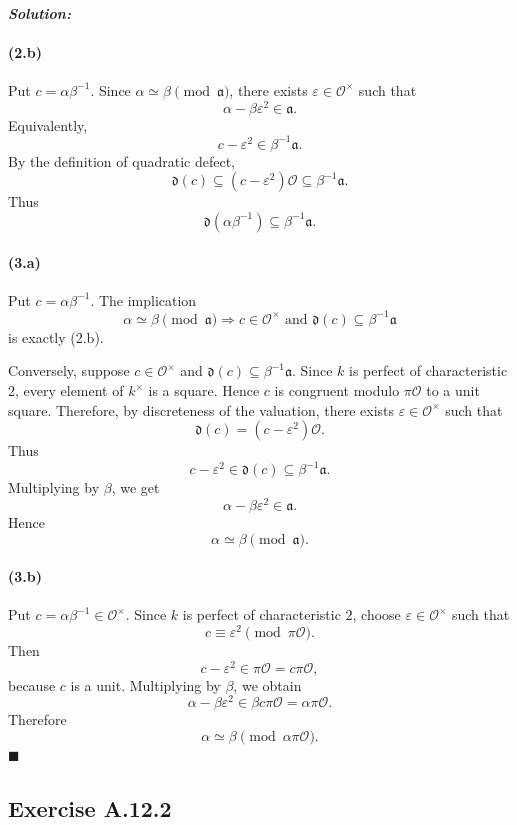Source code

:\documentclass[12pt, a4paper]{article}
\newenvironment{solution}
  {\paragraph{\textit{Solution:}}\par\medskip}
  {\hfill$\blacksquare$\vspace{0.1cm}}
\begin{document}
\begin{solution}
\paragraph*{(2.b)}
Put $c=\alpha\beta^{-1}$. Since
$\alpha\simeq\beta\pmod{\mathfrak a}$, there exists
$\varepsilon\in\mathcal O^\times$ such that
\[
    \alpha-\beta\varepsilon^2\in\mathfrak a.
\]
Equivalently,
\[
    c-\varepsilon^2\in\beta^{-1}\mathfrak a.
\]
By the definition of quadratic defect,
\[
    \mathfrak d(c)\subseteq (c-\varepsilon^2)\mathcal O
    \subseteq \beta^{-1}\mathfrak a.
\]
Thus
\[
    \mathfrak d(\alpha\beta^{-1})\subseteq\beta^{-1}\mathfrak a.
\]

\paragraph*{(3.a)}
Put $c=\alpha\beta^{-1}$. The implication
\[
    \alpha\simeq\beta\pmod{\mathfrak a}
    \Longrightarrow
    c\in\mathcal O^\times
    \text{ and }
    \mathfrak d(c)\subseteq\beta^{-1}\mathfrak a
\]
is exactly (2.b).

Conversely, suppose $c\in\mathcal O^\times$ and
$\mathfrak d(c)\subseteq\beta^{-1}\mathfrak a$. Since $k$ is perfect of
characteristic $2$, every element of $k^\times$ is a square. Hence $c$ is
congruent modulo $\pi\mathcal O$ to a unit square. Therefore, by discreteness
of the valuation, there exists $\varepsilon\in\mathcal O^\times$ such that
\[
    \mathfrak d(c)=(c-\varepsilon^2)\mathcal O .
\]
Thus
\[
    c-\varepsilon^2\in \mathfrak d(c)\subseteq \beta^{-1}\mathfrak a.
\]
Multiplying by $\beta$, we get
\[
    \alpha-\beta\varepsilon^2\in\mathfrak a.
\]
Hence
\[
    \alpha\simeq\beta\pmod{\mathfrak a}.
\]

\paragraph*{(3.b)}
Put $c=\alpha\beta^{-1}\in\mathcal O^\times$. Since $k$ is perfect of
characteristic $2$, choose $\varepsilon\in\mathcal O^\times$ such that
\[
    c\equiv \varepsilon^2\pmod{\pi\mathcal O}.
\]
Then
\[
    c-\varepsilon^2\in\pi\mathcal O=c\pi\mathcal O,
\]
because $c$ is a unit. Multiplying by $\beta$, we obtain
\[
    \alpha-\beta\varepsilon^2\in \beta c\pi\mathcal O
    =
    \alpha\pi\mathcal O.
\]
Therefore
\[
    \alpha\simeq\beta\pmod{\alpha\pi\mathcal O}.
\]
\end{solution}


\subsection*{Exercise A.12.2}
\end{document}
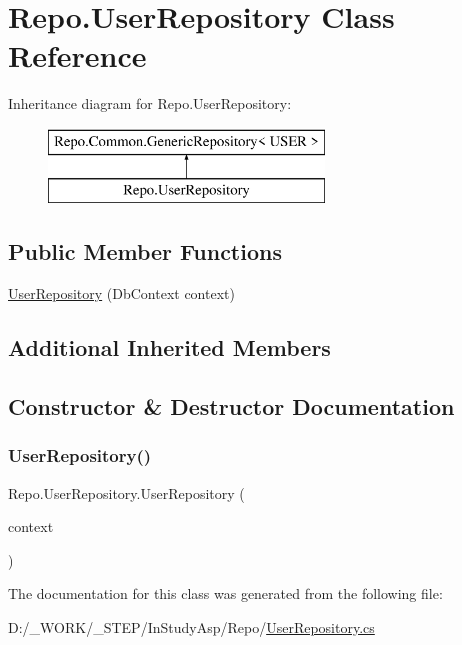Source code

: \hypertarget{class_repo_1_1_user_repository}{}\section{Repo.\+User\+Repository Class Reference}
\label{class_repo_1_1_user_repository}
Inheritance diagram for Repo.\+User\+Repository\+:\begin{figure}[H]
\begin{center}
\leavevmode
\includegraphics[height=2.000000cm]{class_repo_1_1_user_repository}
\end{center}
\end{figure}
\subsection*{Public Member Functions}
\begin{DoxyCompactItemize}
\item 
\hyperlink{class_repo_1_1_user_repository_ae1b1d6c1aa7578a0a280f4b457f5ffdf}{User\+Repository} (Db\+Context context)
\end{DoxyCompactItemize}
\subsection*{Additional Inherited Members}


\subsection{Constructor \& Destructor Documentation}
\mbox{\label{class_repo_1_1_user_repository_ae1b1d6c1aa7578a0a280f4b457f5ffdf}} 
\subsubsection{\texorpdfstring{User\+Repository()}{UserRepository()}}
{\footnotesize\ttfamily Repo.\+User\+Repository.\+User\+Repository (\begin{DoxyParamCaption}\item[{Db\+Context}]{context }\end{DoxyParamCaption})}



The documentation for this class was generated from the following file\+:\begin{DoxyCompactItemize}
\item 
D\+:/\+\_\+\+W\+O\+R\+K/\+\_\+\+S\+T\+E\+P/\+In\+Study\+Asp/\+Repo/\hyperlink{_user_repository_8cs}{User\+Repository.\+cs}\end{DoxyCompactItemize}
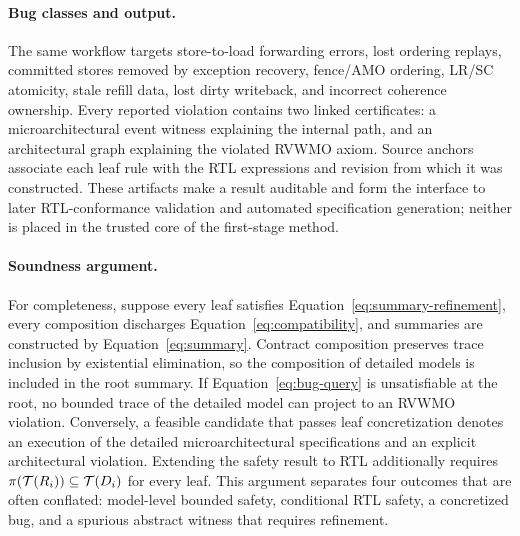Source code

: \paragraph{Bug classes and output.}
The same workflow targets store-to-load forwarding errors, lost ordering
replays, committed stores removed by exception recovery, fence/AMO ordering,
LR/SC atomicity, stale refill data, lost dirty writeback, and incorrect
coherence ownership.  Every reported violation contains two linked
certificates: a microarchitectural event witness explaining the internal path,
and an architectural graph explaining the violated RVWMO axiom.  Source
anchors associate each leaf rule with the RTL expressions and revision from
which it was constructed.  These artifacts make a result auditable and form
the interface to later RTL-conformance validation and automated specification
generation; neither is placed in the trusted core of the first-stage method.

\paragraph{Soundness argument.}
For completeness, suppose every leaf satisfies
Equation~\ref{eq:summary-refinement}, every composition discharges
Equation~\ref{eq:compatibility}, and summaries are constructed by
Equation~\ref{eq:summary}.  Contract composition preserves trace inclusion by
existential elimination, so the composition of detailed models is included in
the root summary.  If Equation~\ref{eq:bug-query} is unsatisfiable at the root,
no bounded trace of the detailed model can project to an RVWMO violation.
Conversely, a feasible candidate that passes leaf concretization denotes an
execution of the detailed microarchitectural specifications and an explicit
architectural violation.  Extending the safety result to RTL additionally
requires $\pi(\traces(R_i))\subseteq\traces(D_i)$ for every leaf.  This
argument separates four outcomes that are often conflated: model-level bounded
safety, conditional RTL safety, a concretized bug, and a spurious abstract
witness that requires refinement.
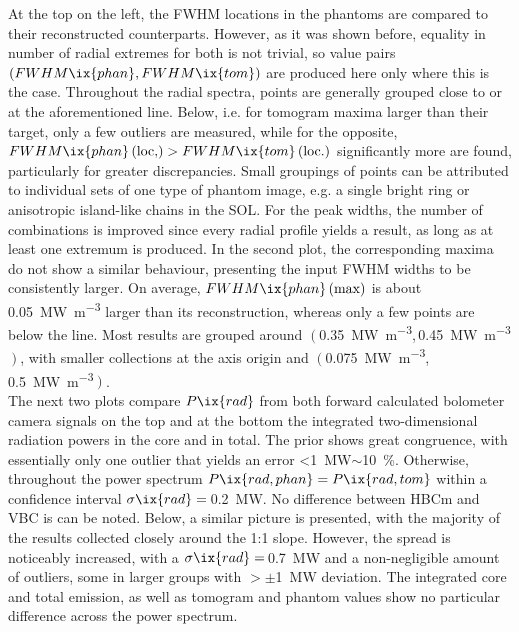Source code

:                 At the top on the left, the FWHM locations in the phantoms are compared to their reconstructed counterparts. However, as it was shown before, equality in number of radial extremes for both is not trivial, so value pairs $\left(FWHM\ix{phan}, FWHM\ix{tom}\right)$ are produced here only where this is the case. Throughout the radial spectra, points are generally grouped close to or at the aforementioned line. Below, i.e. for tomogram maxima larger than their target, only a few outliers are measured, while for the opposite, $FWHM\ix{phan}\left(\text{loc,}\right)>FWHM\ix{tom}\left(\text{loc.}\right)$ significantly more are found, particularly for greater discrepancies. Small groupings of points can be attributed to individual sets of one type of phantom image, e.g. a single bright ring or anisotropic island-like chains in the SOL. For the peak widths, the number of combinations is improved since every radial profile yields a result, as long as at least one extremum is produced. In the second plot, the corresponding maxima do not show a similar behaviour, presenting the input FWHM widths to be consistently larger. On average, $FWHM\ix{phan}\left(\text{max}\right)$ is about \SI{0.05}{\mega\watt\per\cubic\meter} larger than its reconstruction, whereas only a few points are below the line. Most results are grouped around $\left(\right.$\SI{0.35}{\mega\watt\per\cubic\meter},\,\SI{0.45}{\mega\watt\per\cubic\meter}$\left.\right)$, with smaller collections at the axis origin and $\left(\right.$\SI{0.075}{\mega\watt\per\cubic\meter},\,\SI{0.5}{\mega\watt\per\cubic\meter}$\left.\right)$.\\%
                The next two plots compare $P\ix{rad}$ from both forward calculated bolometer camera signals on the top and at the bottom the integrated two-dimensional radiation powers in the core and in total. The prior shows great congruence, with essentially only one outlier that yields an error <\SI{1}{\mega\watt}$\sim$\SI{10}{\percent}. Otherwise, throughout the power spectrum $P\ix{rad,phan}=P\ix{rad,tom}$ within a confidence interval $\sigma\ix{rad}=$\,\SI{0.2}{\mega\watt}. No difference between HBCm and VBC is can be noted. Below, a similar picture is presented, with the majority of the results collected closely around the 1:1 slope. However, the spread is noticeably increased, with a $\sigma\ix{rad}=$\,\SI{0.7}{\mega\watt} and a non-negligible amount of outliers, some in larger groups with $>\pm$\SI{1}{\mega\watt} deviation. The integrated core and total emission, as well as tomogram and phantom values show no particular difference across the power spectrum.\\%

■ ■ ■ ■ ■

Task requirements:
Your answer must be every line from the listing above that holds the string "perfect".

Response area:
$\mathfrak d(c)\subseteq\beta^{-1}\mathfrak a$. Since $k$ is perfect of
Put $c=\alpha\beta^{-1}\in\mathcal O^\times$. Since $k$ is perfect of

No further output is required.